§ **EXERCISE DESCRIPTION**
Find the line with "- **name**: holds" in the entries below, then reproduce it and every line after it down to and including the line with "## Modelling Data", exactly.
Start of DATASET ENTRIES
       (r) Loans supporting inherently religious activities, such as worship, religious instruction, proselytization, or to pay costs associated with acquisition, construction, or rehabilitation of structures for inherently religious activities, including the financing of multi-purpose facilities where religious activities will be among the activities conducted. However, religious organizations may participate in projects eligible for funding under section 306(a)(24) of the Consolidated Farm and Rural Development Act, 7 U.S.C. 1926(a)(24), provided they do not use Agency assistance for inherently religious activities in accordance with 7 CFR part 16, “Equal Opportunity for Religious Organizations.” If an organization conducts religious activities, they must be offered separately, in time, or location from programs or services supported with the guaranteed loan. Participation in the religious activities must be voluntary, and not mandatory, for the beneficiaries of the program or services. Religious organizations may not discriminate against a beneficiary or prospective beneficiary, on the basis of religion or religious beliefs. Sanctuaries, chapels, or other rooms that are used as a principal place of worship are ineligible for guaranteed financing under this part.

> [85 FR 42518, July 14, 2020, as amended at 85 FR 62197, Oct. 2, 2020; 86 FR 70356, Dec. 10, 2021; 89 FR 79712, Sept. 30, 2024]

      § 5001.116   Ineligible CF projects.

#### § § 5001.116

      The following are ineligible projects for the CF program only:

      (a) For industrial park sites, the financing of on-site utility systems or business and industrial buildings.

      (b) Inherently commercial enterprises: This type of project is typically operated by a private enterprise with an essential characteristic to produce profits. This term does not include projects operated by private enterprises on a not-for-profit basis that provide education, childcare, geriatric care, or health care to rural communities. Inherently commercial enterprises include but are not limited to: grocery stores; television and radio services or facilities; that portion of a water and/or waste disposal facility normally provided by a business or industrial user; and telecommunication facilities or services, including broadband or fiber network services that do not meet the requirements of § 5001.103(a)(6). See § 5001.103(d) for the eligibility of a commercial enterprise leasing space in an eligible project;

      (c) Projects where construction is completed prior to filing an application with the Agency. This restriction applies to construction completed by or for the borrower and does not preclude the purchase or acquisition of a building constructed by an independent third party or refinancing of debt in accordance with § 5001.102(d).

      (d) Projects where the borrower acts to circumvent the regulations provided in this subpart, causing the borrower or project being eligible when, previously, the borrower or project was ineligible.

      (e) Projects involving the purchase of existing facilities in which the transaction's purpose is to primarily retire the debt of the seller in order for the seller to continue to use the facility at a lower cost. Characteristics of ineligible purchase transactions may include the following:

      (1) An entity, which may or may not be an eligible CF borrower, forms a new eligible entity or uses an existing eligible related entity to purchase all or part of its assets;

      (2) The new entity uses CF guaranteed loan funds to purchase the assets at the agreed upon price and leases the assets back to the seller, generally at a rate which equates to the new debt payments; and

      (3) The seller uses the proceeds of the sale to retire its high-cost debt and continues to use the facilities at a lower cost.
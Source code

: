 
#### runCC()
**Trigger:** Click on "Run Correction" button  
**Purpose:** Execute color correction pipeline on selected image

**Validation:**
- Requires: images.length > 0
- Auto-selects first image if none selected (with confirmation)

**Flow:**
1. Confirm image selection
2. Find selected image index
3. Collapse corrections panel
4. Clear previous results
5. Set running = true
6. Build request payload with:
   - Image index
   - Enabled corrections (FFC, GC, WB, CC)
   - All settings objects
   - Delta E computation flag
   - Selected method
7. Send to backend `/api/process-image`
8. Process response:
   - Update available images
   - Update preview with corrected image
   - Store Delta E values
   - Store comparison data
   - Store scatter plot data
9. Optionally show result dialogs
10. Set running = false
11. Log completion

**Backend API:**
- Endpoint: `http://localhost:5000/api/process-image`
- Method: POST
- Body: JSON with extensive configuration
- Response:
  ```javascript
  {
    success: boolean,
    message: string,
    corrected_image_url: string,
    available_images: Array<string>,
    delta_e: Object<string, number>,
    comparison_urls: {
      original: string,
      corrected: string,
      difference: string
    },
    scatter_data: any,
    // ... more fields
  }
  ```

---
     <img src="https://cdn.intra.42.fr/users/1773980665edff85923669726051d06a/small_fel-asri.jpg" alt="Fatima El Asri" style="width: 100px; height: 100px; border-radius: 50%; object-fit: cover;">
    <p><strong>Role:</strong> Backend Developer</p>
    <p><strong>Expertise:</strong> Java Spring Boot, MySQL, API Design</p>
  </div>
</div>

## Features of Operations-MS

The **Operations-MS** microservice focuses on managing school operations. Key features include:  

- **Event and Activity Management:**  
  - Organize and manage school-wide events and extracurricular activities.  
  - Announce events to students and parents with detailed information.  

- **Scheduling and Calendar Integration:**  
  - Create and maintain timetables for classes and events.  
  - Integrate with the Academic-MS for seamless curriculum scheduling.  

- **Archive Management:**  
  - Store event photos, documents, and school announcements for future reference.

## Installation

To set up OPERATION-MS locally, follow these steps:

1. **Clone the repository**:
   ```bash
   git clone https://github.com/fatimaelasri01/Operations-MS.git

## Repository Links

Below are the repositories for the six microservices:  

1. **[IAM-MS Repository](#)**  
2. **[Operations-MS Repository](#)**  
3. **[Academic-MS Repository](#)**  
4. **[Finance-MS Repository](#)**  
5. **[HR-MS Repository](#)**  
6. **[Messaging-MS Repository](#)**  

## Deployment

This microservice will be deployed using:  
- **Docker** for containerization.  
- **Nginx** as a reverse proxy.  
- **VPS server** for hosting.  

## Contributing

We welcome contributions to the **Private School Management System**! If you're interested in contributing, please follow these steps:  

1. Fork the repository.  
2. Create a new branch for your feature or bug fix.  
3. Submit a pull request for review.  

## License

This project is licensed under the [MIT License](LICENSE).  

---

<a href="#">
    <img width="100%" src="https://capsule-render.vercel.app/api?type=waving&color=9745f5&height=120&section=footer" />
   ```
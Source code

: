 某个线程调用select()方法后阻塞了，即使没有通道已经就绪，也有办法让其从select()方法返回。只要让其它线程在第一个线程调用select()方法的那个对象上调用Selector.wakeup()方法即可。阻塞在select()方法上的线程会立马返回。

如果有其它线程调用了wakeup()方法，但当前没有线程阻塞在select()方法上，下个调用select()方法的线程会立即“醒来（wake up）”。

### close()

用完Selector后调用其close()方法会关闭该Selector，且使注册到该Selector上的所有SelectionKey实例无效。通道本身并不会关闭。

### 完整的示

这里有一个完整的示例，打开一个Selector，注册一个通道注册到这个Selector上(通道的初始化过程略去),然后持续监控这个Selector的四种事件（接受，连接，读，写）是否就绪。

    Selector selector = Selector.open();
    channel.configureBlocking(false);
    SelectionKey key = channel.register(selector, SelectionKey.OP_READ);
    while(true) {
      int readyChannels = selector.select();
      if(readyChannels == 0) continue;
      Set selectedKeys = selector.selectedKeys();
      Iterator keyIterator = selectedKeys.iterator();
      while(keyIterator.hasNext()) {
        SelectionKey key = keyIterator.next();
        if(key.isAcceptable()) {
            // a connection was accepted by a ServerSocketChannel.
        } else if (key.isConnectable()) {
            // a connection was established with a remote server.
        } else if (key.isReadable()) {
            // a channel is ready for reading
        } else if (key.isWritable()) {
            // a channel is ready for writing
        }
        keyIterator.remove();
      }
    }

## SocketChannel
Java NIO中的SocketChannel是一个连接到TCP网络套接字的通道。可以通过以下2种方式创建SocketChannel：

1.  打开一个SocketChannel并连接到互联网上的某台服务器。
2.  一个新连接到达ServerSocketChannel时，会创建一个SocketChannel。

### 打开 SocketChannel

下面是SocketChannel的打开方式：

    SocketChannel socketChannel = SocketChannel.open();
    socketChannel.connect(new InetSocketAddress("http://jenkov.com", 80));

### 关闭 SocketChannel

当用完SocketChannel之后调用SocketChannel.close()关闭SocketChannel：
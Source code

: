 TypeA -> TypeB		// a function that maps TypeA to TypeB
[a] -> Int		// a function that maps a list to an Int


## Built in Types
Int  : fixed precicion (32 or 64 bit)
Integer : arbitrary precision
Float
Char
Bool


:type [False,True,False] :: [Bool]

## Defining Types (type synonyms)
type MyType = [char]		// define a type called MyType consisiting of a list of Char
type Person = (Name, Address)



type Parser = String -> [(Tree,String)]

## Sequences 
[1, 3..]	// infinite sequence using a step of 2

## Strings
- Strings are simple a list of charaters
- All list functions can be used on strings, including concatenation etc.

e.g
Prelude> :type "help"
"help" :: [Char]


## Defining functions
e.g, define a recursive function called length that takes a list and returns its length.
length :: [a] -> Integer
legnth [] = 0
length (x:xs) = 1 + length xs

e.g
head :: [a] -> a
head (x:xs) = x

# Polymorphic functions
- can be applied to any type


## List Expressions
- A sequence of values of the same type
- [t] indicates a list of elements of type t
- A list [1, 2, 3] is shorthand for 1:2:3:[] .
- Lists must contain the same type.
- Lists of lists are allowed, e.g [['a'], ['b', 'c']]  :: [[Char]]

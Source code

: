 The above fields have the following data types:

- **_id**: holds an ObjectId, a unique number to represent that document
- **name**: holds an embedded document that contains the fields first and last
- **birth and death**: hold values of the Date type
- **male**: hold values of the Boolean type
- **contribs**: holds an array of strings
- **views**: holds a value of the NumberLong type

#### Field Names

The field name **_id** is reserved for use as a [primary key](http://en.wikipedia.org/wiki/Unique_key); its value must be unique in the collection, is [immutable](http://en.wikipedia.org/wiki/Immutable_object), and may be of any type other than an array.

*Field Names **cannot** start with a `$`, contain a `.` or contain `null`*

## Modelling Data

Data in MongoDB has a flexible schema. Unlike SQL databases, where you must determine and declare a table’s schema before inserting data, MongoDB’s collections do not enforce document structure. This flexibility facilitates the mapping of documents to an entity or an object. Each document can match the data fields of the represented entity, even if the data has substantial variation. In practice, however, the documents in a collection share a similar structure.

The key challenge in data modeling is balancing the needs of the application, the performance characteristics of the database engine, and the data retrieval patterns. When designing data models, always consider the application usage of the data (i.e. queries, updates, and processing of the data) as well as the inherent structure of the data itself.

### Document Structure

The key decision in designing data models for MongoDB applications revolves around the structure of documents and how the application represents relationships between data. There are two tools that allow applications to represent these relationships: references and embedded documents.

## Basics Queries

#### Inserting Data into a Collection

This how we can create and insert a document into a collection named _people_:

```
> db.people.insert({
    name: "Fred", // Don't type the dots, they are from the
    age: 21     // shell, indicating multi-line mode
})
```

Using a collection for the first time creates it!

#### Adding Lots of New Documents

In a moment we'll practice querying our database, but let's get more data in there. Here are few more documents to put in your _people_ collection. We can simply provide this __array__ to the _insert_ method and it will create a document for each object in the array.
End of DATASET ENTRIES
§ **RESULT OF THE EXERCISE**
- **name**: holds an embedded document that contains the fields first and last
- **birth and death**: hold values of the Date type
- **male**: hold values of the Boolean type
- **contribs**: holds an array of strings
- **views**: holds a value of the NumberLong type

#### Field Names

The field name **_id** is reserved for use as a [primary key](http://en.wikipedia.org/wiki/Unique_key); its value must be unique in the collection, is [immutable](http://en.wikipedia.org/wiki/Immutable_object), and may be of any type other than an array.

*Field Names **cannot** start with a `$`, contain a `.` or contain `null`*

## Modelling Data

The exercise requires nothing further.